M. Shobhana Xavier is a Visiting Assistant Professor of Religious Studies at Franklin and Marshall College where she teaches courses on Islam, Sufism, and gender/sexuality in Islam. Her research focuses on contemporary Sufism in North America and South Asia. 

Xavier interviewed Green in winter 2016. The views and opinions expressed in this interview are Green's own and are not necessarily representative of the Bawa Muhaiyaddeen Fellowship as a whole.

For more about Michael Green's Rumi illustrations, see M. Shobhana Xavier, "From Illuminated Rumi to the Green Barn: The Art of Sufism in America" 

For more about the Bawa Muhaiyaddeen mazar, see M. Shobhana Xavier, "An American Sufi Shrine, Bawa’s Mazar in Coatesville, Pennsylvania" 

Michael Green: In the early 70’s I was living a renunciant life in a tipi in the Catskills outside of Woodstock. This is back in another age, and I had friends who were building a communal free school nearby and one weekend I was helping them put up a geodesic dome in a big collective barn raising. A guy named Jonathan Granoff had come up to help too and we instantly spotted each other as fellow travelers on the path and quickly learned that we were both looking for a teacher, a true teacher. I remember saying that I felt I had dirt on the back of my neck and that I needed a really good mirror to see what that dirt was. We both knew about funhouse-mirror teachers and we wanted the real deal. So we made a pact that if either of us met the real deal we would call the other. And a couple of months later I got a call, it’s Jonathan and he says, "Found him." "Where?" "Philadelphia." "Philadelphia?" "What’s his name?" "He’s called Guru Bawa." So I hitchhiked down a day or two later. Another bit of nostalgia—people don’t hitchhike anymore do they?

Shobhana Xavier: No, they don’t.

Michael Green: Everybody hitchhiked then. So I hitchhiked from Woodstock to Philadelphia. It was a magic trip—I’d get a ride, hop out, stick out my thumb, and practically the next car that came would pick me up. And again and again, I was zoomed right down. Bawa in those days lived in a little row house on 46th Street near the University of Pennsylvania. So I get there and was shown up the stairs to the second floor . . . and he’s right there coming down a hallway toward me. It was instant recognition. I had already met some of the other big gurus of the day, but as soon as you saw Bawa it was like meeting the center of the galaxy. He just glowed! Anyway he went to a front bedroom and sat on a bed there and I joined the others sitting on the floor. There wasn’t that many people around him then, so I could stay. I slept on the rug downstairs. Every day we’d all crowd into his little room. Sometimes he would talk and then he’d answer questions. I kept waiting for a bell to ring for meditation or the chanting to start—the routine. Nothing, there was absolutely no formal schedule, no rhythm to the day. Only something floating in the background called zikr.1 It had to do with the words "La ilaha illa allah," but it was unclear exactly what it was or when we did it, so finally I asked what the routine was. It was the light bulb moment: "This zikr," he said, "is to die to yourself with every breath. If it’s something you do at a particular time in the morning or evening and then go back to life, it’s only a hobby."

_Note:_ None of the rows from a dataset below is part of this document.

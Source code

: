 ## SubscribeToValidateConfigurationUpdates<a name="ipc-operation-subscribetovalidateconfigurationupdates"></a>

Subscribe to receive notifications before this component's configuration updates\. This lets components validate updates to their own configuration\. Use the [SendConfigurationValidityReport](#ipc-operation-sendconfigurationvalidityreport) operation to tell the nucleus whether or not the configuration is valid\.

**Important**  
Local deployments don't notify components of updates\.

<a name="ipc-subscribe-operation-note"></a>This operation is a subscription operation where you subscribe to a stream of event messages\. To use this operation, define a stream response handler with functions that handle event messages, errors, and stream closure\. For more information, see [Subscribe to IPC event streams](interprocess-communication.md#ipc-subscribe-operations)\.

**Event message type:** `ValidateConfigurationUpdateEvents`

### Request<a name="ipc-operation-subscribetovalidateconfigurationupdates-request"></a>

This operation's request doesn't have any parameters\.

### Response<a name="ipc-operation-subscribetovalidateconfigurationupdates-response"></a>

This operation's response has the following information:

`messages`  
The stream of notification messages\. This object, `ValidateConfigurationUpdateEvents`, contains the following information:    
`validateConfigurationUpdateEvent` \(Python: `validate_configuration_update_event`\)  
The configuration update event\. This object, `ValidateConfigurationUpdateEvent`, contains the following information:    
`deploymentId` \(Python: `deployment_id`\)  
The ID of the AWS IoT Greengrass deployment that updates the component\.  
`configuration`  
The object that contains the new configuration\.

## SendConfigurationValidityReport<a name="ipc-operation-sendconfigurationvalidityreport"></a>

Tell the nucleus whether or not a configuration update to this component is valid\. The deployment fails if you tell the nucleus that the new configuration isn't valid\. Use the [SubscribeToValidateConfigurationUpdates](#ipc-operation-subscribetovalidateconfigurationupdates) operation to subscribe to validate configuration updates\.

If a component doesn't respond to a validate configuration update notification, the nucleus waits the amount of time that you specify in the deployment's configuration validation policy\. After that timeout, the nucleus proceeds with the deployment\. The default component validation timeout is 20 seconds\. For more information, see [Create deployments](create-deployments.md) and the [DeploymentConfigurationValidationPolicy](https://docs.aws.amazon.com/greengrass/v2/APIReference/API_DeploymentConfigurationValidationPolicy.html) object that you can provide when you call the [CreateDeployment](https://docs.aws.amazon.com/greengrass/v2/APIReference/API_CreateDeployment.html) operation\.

Which means—if I am following his instructions—I should be doing it right now, in this interview. A good reality check for me is when I’m driving. A perfect time to do zikr. Instead you discover you’ve been pursuing 10,000 pointless thoughts or listening to Public Radio. If you’re not dying to yourself with every breath, it’s all a hobby.

But the full history of this path has some interesting turns. The next chapter starts when we moved into the big house at 5820 Overbrook Ave. At some point he looks at us and says, "I can see it would really help if we came together and did a silent morning zikr," and got it going. So we all gathered at four AM in the meeting room, Bawa came down, talked a little about zikr, and then we would sit. Unfortunately we didn’t have enough zazen2 discipline: half the group would be nodding off to sleep. So after a while he said, "I can see this is not what I’d hoped, so we’ll do it out loud now." So he started leading us chanting, not just the zikr but the 99 names of God as well. It was just as it came to him, so every day it was a little different.

Shobhana Xavier: Right.

Michael Green: The literal translation of the kalimah3—the "La ilaha illa allah" of silent zikr—"not infinite if not God," didn’t really carry the day for me. But Arabic has a lot of mystical undertones, so one day I asked Bawa if there was any other version. The rendering that Bawa gave, "the I is an illusion; God alone is real," lifted everything to a whole other level. I made flyers of the words and posted them around the Fellowship house. A little later he called me to his room one day and told me he wanted me to make a large picture showing the flow of the zikr through the body. It has some nice refinements but essentially "the I is an illusion" accompanies the out-breath and is experienced as an exhalation of the ego: the "I" from every cell in the body, while "God alone is real" accompanies the in-breath, and should be experienced as drawing into the heart the radiant light of God. Darkness out, light in.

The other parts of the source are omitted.